HOPE

Do you ever get something in your head and no matter what you do, you just can’t shake it? I have been searching for a scripture for two weeks now that my pastor (the wonderful Bro. Woods of Grace Baptist Church) mentioned during a sermon that kept me crying that whole Sunday. I cried with hope, praise and revelation. The message was on letting go of the past, living in the present, and on the promise of the future. After such a horrible year, I have, no doubt lived in the past. Not just the bad things but the good things too. Wishing that the successes of previous years had not vanquished so quickly and pitying me and my family for our trials. In that message I learned that I needed to acknowledge what I had been through (good and bad) give thanks to God that I made it through and appreciate what I had NOW. I needed to stop grieving the past and have hope in what was to come. When you deal with a chronic illness, that is not an easy task, but if you let go and let God, it is just that simple. You won’t forget but you will learn and move on. In this sermon, the scripture that Bro. Woods mentioned made me want to keep it close and teach it to Colby. I want a scripture for each of my children, but this was the first one to touch me.

Jer. 29:11-13

“For I know the plans I have for you,” declares the Lord, “plans to prosper you and not to harm you, plans to give you hope and a future. Then you will call upon me and come and pray to me, and I will listen to you. You will seek me and find me when you seek me with all your heart.”

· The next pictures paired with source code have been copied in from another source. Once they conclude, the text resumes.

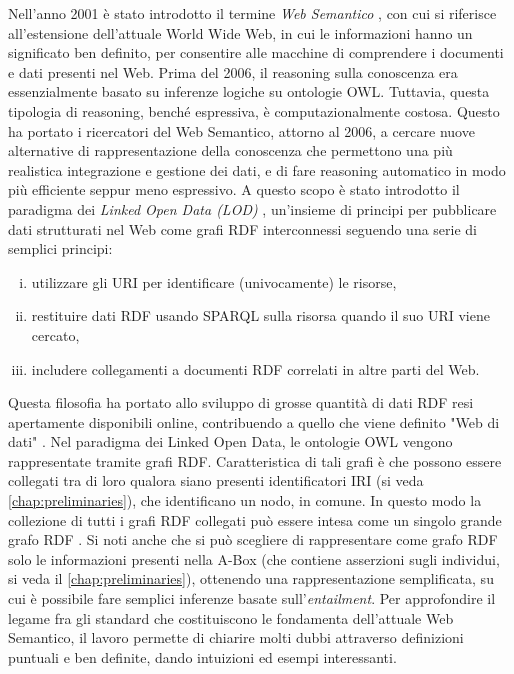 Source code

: Nell'anno 2001 è stato introdotto il termine \emph{Web Semantico} \cite{berners2001semantic}, con cui si riferisce all'estensione dell'attuale World Wide Web, in cui le informazioni hanno un significato ben definito, per consentire alle macchine di comprendere i documenti e dati presenti nel Web. Prima del 2006, il reasoning sulla conoscenza era essenzialmente basato su inferenze logiche su ontologie OWL. Tuttavia, questa tipologia di reasoning, benché espressiva, è computazionalmente costosa. Questo ha portato i ricercatori del Web Semantico, attorno al 2006, a cercare nuove alternative di rappresentazione della conoscenza che permettono una più realistica integrazione e gestione dei dati, e di fare reasoning automatico in modo più efficiente seppur meno espressivo. A questo scopo è stato introdotto il paradigma dei \textit{Linked Open Data (LOD)} \cite{hitzler2021review}, un'insieme di principi per pubblicare dati strutturati nel Web come grafi RDF interconnessi seguendo una serie di semplici principi: 
\begin{enumerate}[(i)]
	\item utilizzare gli URI per identificare (univocamente) le risorse,
	\item restituire dati RDF usando SPARQL sulla risorsa quando il suo URI viene cercato, 
	\item includere collegamenti a documenti RDF correlati in altre parti del Web.
\end{enumerate}
Questa filosofia ha portato allo sviluppo di grosse quantità di dati RDF resi apertamente disponibili online, contribuendo a quello che viene definito "Web di dati" \cite{polleres2013reasoningLOD}. Nel paradigma dei Linked Open Data, le ontologie OWL vengono rappresentate tramite grafi RDF. Caratteristica di tali grafi è che possono essere collegati tra di loro qualora siano presenti identificatori IRI (si veda \autoref{chap:preliminaries}), che identificano un nodo, in comune. In questo modo la collezione di tutti i grafi RDF collegati può essere intesa come un singolo grande grafo RDF \cite{polleres2013reasoningLOD}. Si noti anche che si può scegliere di rappresentare come grafo RDF solo le informazioni presenti nella A-Box (che contiene asserzioni sugli individui, si veda il \autoref{chap:preliminaries}), ottenendo una rappresentazione semplificata, su cui è possibile fare semplici inferenze basate sull'\emph{entailment}. Per approfondire il legame fra gli standard che costituiscono le fondamenta dell'attuale Web Semantico, il lavoro \cite{polleres2013reasoningLOD} permette di chiarire molti dubbi attraverso definizioni puntuali e ben definite, dando intuizioni ed esempi interessanti.

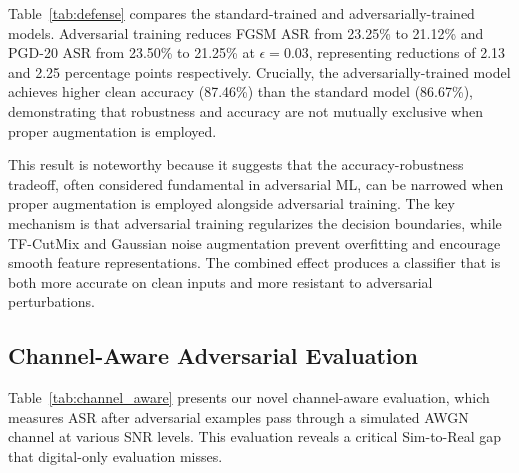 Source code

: \documentclass[conference]{IEEEtran}
\begin{document}
Table~\ref{tab:defense} compares the standard-trained and adversarially-trained models. Adversarial training reduces FGSM ASR from 23.25\% to 21.12\% and PGD-20 ASR from 23.50\% to 21.25\% at $\epsilon = 0.03$, representing reductions of 2.13 and 2.25 percentage points respectively. Crucially, the adversarially-trained model achieves higher clean accuracy (87.46\%) than the standard model (86.67\%), demonstrating that robustness and accuracy are not mutually exclusive when proper augmentation is employed.

\begin{table}[t]
\centering
\caption{Defense Effectiveness at $\epsilon=0.03$ (3-Seed Mean)}\label{tab:defense}
\end{table}

This result is noteworthy because it suggests that the accuracy-robustness tradeoff, often considered fundamental in adversarial ML, can be narrowed when proper augmentation is employed alongside adversarial training. The key mechanism is that adversarial training regularizes the decision boundaries, while TF-CutMix and Gaussian noise augmentation prevent overfitting and encourage smooth feature representations. The combined effect produces a classifier that is both more accurate on clean inputs and more resistant to adversarial perturbations.

\subsection{Channel-Aware Adversarial Evaluation}

Table~\ref{tab:channel_aware} presents our novel channel-aware evaluation, which measures ASR after adversarial examples pass through a simulated AWGN channel at various SNR levels. This evaluation reveals a critical Sim-to-Real gap that digital-only evaluation misses.
\end{document}
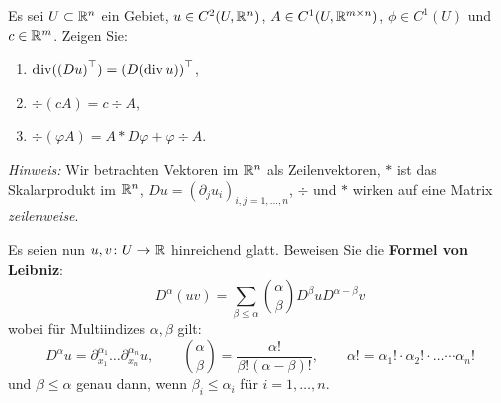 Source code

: \begin{exercisePage}
	
	\begin{task} Es sei $U \subset \mathbb{R}^n$ ein Gebiet, $u \in C^2(U,\mathbb{R}^n)$, $A \in C^1(U, \mathbb{R}^{m \times n})$, $\phi \in C^1(U)$ und $c \in \mathbb{R}^m$. Zeigen Sie:
		\begin{enumerate}
			\item $\operatorname{div} (\left( Du \right)^{\top}) = \left( D(\operatorname{div} u) \right)^{\top}$,
			\item $\div (cA) = c\div A$,
			\item $\div (\varphi A) = A * D\varphi + \varphi \div A$.
		\end{enumerate}
		\emph{Hinweis:} Wir betrachten Vektoren im $\mathbb{R}^n$ als Zeilenvektoren, $*$ ist das Skalarprodukt im $\mathbb{R}^n$, $Du = (\partial_j u_i)_{i,j=1,\dots,n}$, $\div$ und $*$ wirken auf eine Matrix \textit{zeilenweise}.
		
		Es seien nun $\abb{u,v}{U}{\R}$ hinreichend glatt. Beweisen Sie die \textbf{Formel von Leibniz}:
		\begin{equation*}
			D^\alpha(uv) = \sum_{\beta \leq \alpha} {\alpha \choose \beta} D^\beta u D^{\alpha-\beta}v
		\end{equation*}
		wobei für Multiindizes $\alpha, \beta$ gilt: 
		\begin{equation*}
			D^\alpha u = \partial_{x_1}^{\alpha_1}\dots\partial_{x_n}^{\alpha_n}u,\qquad {\alpha\choose\beta} = \frac{\alpha!}{\beta!(\alpha-\beta)!},\qquad \alpha! = \alpha_1!\cdot\alpha_2!\cdot\dots\cdots \alpha_n!
		\end{equation*}
		und $\beta \leq \alpha$ genau dann, wenn $\beta_i \leq \alpha_i$ für $i=1,\dots,n$.
	\end{task}


\end{exercisePage}
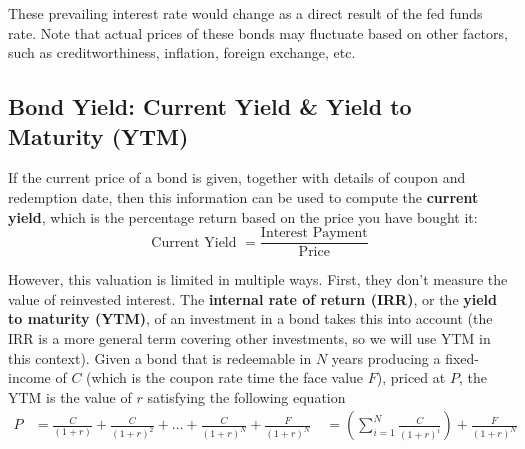 \documentclass{article}
\begin{document}
    These prevailing interest rate would change as a direct result of the fed funds rate. Note that actual prices of these bonds may fluctuate based on other factors, such as creditworthiness, inflation, foreign exchange, etc.

  \subsection{Bond Yield: Current Yield \& Yield to Maturity (YTM)}

    If the current price of a bond is given, together with details of coupon and redemption date, then this information can be used to compute the \textbf{current yield}, which is the percentage return based on the price you have bought it:
    \begin{equation}
      \text{Current Yield } = \frac{\text{Interest Payment}}{\text{Price}}
    \end{equation}

    However, this valuation is limited in multiple ways. First, they don't measure the value of reinvested interest. The \textbf{internal rate of return (IRR)}, or the \textbf{yield to maturity (YTM)}, of an investment in a bond takes this into account (the IRR is a more general term covering other investments, so we will use YTM in this context). Given a bond that is redeemable in $N$ years producing a fixed-income of $C$ (which is the coupon rate time the face value $F$), priced at $P$, the YTM is the value of $r$ satisfying the following equation
    \begin{align*}
      P & = \frac{C}{(1+r)} + \frac{C}{(1+r)^2} + \ldots + \frac{C}{(1+r)^{N}} + \frac{F}{(1+r)^N} \
      & = \left(\sum_{i=1}^N \frac{C}{(1+r)^i} \right) + \frac{F}{(1+r)^N}
    \end{align*}
\end{document}
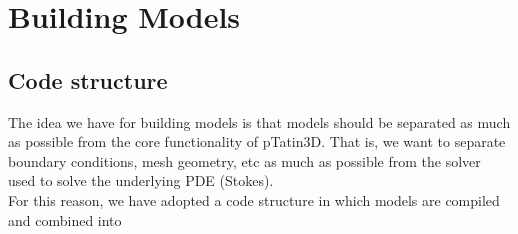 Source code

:\documentclass[paper=a4, fontsize=11pt,twoside]{scrartcl}
\newcommand{\ptat}{{{\sc pTatin3D}}}
\begin{document}
\newpage
\section{Building Models}

\subsection{Code structure}
The idea we have for building models is that models should be separated as much as possible
from the core functionality of {\ptat}. That is, we want to separate boundary conditions,
mesh geometry, etc as much as possible from the solver used to solve the underlying PDE (Stokes).
\\[8pt]
For this reason, we have adopted a code structure in which models are compiled and combined into
\end{document}
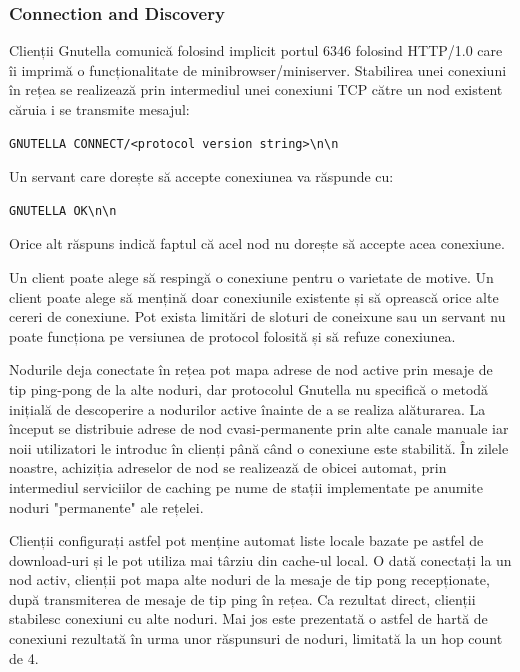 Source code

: \subsubsection{Connection and Discovery}

Clienții Gnutella comunică folosind implicit portul 6346 folosind HTTP/1.0
care îi imprimă o funcționalitate de minibrowser/miniserver. Stabilirea unei
conexiuni în rețea se realizează prin intermediul unei conexiuni TCP către un
nod existent căruia i se transmite mesajul:

\begin{verbatim}
GNUTELLA CONNECT/<protocol version string>\n\n
\end{verbatim}

Un servant care dorește să accepte conexiunea va răspunde cu:
\begin{verbatim}
GNUTELLA OK\n\n
\end{verbatim}

Orice alt răspuns indică faptul că acel nod nu dorește să accepte acea
conexiune.

Un client poate alege să respingă o conexiune pentru o varietate de motive. Un
client poate alege să mențină doar conexiunile existente și să oprească orice
alte cereri de conexiune. Pot exista limitări de sloturi de coneixune sau un
servant nu poate funcționa pe versiunea de protocol folosită și să refuze
conexiunea.

Nodurile deja conectate în rețea pot mapa adrese de nod active prin mesaje de
tip ping-pong de la alte noduri, dar protocolul Gnutella nu specifică o metodă
inițială de descoperire a nodurilor active înainte de a se realiza alăturarea.
La început se distribuie adrese de nod cvasi-permanente prin alte canale
manuale iar noii utilizatori le introduc în clienți până când o conexiune este
stabilită. În zilele noastre, achiziția adreselor de nod se realizează de
obicei automat, prin intermediul serviciilor de caching pe nume de stații
implementate pe anumite noduri "permanente" ale rețelei.

Clienții configurați astfel pot menține automat liste locale bazate pe astfel
de download-uri și le pot utiliza mai târziu din cache-ul local. O dată
conectați la un nod activ, clienții pot mapa alte noduri de la mesaje de tip
pong recepționate, după transmiterea de mesaje de tip ping în rețea. Ca
rezultat direct, clienții stabilesc conexiuni cu alte noduri. Mai jos este
prezentată o astfel de hartă de conexiuni rezultată în urma unor răspunsuri de
noduri, limitată la un hop count de 4.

I wanted Colby to see in God’s word that there was a plan for him, that he could have hope in his future no matter what hurt was to come. That when he needed to turn to someone that God would be there to listen. This is true for all for all of us, my prayer is that I, Colby, you, seek God with all your heart and know that God is there to listen and that He has a plan for you, He gives you hope and He has a future for you. Pray and Believe.